Segment Start: Source material
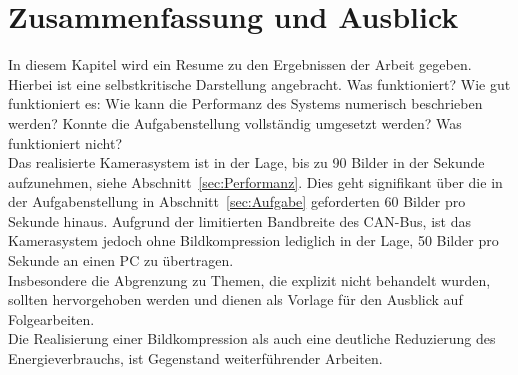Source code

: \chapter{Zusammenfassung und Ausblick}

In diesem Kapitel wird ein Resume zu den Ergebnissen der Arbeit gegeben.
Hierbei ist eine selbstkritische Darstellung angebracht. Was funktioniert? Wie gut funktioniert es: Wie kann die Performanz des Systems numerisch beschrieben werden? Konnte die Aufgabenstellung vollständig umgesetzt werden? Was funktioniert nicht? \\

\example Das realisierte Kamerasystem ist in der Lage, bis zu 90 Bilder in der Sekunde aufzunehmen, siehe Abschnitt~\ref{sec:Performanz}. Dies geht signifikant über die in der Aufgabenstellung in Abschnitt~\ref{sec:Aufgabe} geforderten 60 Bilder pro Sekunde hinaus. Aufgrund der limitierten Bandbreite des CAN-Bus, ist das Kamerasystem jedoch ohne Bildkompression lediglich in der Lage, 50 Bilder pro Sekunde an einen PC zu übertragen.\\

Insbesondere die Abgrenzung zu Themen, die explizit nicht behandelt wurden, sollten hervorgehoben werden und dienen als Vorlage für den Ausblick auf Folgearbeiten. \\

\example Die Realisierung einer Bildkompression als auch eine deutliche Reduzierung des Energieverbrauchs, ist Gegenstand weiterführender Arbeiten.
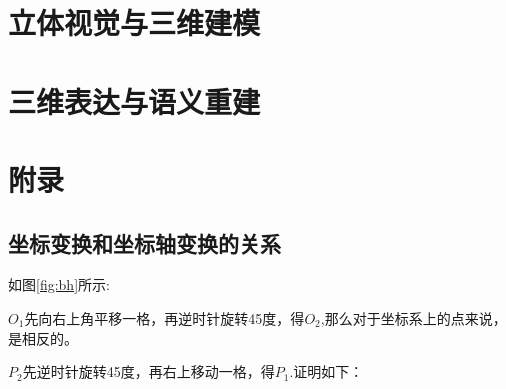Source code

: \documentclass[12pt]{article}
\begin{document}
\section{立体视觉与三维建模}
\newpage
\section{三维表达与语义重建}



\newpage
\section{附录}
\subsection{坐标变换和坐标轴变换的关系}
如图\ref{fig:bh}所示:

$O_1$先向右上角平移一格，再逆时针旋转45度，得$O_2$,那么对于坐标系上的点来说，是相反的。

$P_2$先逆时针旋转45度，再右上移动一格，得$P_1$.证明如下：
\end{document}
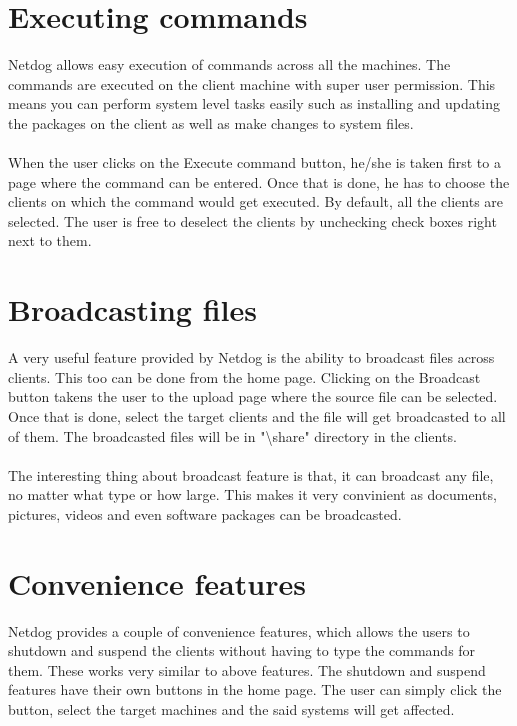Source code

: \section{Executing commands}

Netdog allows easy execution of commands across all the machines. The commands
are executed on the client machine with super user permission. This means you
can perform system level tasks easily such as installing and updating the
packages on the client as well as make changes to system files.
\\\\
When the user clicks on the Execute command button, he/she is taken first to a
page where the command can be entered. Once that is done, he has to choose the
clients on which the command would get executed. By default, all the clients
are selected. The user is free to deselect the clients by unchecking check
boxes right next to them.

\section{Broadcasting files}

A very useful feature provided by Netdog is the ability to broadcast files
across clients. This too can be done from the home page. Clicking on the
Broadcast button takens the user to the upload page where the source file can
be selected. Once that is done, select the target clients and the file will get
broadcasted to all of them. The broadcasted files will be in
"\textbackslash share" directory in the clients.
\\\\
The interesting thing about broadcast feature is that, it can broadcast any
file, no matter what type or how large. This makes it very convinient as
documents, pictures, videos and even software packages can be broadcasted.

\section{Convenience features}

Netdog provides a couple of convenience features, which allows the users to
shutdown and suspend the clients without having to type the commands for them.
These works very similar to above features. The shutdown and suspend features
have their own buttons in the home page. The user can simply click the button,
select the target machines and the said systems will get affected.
Segment End: Source material
Segment Start: Source material
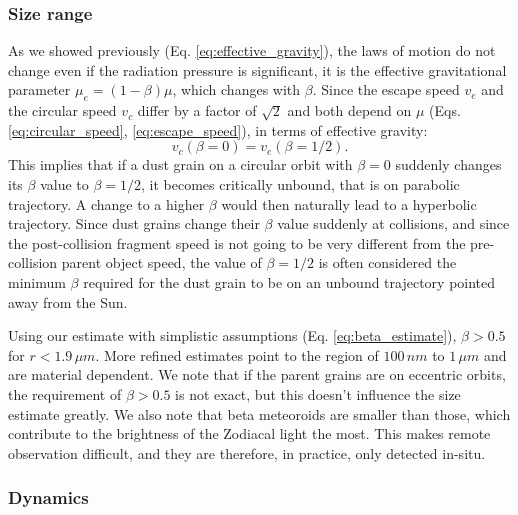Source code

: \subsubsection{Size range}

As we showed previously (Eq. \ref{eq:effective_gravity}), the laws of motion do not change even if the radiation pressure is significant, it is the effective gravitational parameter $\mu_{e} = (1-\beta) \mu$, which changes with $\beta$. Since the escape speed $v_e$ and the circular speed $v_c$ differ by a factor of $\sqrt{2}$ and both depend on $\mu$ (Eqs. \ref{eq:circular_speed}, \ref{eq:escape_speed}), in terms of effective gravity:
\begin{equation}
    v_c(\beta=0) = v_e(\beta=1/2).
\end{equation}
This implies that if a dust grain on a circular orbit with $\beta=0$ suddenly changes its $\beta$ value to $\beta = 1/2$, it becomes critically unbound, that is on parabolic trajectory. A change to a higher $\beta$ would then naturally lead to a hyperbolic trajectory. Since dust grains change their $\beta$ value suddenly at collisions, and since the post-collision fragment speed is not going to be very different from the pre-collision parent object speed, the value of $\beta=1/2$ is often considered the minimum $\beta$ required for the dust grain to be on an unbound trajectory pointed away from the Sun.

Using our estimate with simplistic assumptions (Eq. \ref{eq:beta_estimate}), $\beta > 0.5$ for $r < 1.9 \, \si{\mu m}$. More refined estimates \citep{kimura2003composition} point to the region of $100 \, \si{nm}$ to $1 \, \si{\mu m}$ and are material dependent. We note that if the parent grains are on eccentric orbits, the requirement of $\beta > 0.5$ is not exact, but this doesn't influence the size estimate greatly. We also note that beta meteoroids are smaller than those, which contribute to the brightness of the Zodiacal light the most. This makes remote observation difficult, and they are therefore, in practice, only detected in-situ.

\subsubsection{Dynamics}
Segment End: Source material
Segment Start: Source material
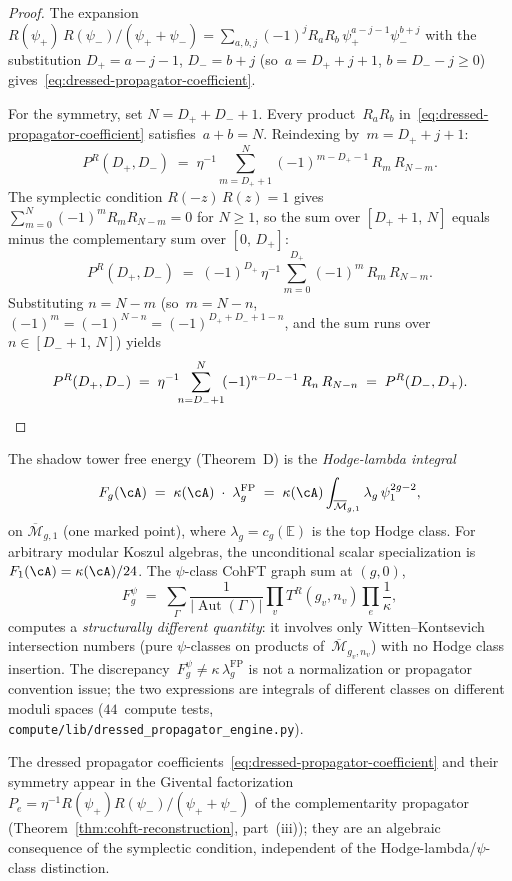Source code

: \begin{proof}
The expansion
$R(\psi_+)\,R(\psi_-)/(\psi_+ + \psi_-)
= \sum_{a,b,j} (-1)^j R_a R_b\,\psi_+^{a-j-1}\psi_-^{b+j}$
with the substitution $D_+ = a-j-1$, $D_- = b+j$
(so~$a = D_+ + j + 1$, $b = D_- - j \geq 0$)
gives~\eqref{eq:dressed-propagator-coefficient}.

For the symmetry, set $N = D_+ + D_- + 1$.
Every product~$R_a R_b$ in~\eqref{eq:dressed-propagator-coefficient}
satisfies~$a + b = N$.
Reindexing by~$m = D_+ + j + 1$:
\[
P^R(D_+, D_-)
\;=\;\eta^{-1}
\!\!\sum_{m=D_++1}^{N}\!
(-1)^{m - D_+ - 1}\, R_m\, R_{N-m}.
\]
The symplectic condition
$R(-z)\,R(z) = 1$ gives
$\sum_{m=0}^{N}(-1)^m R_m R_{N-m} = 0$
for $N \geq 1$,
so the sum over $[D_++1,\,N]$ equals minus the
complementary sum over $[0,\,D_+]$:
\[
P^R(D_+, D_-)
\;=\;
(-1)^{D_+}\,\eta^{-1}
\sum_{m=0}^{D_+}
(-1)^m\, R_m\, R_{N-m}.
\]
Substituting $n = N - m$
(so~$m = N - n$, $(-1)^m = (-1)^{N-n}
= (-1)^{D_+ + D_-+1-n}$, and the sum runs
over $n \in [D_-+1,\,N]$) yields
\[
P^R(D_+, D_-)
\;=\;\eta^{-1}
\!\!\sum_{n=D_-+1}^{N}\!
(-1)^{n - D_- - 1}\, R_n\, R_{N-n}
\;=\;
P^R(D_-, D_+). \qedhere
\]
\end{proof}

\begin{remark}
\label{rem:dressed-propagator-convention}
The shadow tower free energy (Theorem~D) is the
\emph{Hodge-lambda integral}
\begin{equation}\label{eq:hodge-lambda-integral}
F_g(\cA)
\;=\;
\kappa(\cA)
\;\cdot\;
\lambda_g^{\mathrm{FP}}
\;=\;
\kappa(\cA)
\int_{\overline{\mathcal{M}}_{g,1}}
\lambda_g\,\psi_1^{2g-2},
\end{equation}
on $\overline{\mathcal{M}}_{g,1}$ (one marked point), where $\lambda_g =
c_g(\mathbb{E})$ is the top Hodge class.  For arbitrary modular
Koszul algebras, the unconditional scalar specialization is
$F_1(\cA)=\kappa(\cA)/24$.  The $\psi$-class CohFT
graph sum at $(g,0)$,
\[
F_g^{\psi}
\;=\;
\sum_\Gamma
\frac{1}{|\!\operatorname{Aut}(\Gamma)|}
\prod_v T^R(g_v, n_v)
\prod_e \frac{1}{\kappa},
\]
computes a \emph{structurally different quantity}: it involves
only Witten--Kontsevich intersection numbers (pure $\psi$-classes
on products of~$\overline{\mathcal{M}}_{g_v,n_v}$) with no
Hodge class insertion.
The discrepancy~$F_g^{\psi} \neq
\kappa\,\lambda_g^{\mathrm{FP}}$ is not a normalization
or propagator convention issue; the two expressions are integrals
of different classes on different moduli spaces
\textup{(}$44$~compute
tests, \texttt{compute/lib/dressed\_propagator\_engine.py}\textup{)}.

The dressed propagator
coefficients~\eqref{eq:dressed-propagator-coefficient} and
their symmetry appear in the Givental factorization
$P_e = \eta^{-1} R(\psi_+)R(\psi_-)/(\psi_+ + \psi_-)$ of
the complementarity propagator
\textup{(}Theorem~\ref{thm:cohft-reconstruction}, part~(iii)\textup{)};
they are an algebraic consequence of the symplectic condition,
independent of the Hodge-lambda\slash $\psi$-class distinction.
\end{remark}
Segment End: Source material
● **Task description**: Copy the records above exactly, beginning at the line that contains "For the symmetry, set $N = D_+ + D_- + 1$." and stopping after the line that contains "so the sum over".

● **Solution for this task**:
For the symmetry, set $N = D_+ + D_- + 1$.
Every product~$R_a R_b$ in~\eqref{eq:dressed-propagator-coefficient}
satisfies~$a + b = N$.
Reindexing by~$m = D_+ + j + 1$:
\[
P^R(D_+, D_-)
\;=\;\eta^{-1}
\!\!\sum_{m=D_++1}^{N}\!
(-1)^{m - D_+ - 1}\, R_m\, R_{N-m}.
\]
The symplectic condition
$R(-z)\,R(z) = 1$ gives
$\sum_{m=0}^{N}(-1)^m R_m R_{N-m} = 0$
for $N \geq 1$,
so the sum over $[D_++1,\,N]$ equals minus the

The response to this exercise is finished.